START Provided records

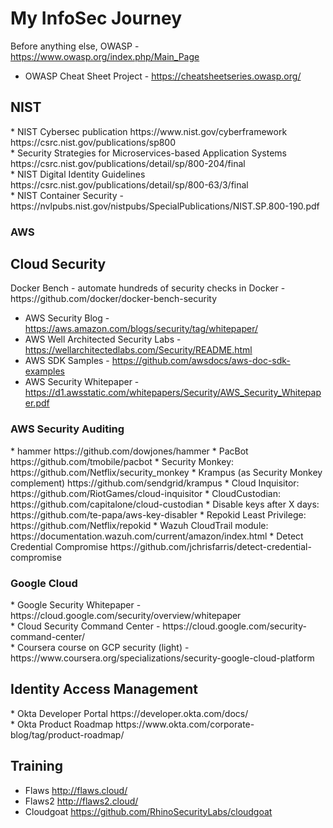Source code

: # My InfoSec Journey

Before anything else, OWASP - https://www.owasp.org/index.php/Main_Page </br>
* OWASP Cheat Sheet Project - https://cheatsheetseries.owasp.org/ </br>

<h2> NIST </h2>  
* NIST Cybersec publication https://www.nist.gov/cyberframework https://csrc.nist.gov/publications/sp800 </br> 
* Security Strategies for Microservices-based Application Systems https://csrc.nist.gov/publications/detail/sp/800-204/final </br>
* NIST Digital Identity Guidelines https://csrc.nist.gov/publications/detail/sp/800-63/3/final </br>
* NIST Container Security - https://nvlpubs.nist.gov/nistpubs/SpecialPublications/NIST.SP.800-190.pdf </br>

<h3> AWS </h3>


 <h2> Cloud Security </h2> 
 Docker Bench - automate hundreds of security checks in Docker - https://github.com/docker/docker-bench-security </br>

 * AWS Security Blog - https://aws.amazon.com/blogs/security/tag/whitepaper/ </br>
 * AWS Well Architected Security Labs - https://wellarchitectedlabs.com/Security/README.html </br>
 * AWS SDK Samples - https://github.com/awsdocs/aws-doc-sdk-examples </br>
 * AWS Security Whitepaper - https://d1.awsstatic.com/whitepapers/Security/AWS_Security_Whitepaper.pdf </br>
 
 <h3> AWS Security Auditing </h3>
* hammer https://github.com/dowjones/hammer
* PacBot https://github.com/tmobile/pacbot
* Security Monkey: https://github.com/Netflix/security_monkey
* Krampus (as Security Monkey complement) https://github.com/sendgrid/krampus
* Cloud Inquisitor: https://github.com/RiotGames/cloud-inquisitor
* CloudCustodian: https://github.com/capitalone/cloud-custodian
* Disable keys after X days: https://github.com/te-papa/aws-key-disabler
* Repokid Least Privilege: https://github.com/Netflix/repokid
* Wazuh CloudTrail module: https://documentation.wazuh.com/current/amazon/index.html
* Detect Credential Compromise https://github.com/jchrisfarris/detect-credential-compromise
   
<h3> Google Cloud </h3>
 * Google Security Whitepaper - https://cloud.google.com/security/overview/whitepaper </br>
 * Cloud Security Command Center - https://cloud.google.com/security-command-center/ </br>
 * Coursera course on GCP security (light) - https://www.coursera.org/specializations/security-google-cloud-platform </br>

<h2> Identity Access Management </h2>
 * Okta Developer Portal https://developer.okta.com/docs/ </br>
 * Okta Product Roadmap https://www.okta.com/corporate-blog/tag/product-roadmap/ </br>

<h2> Training </h2>

* Flaws http://flaws.cloud/ </br>
* Flaws2 http://flaws2.cloud/
* Cloudgoat https://github.com/RhinoSecurityLabs/cloudgoat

END Provided records

» Your objective:
Your answer should consist of the lines from the listing that hold the word "index".

» Result of this exercise:
Before anything else, OWASP - https://www.owasp.org/index.php/Main_Page </br>
* Wazuh CloudTrail module: https://documentation.wazuh.com/current/amazon/index.html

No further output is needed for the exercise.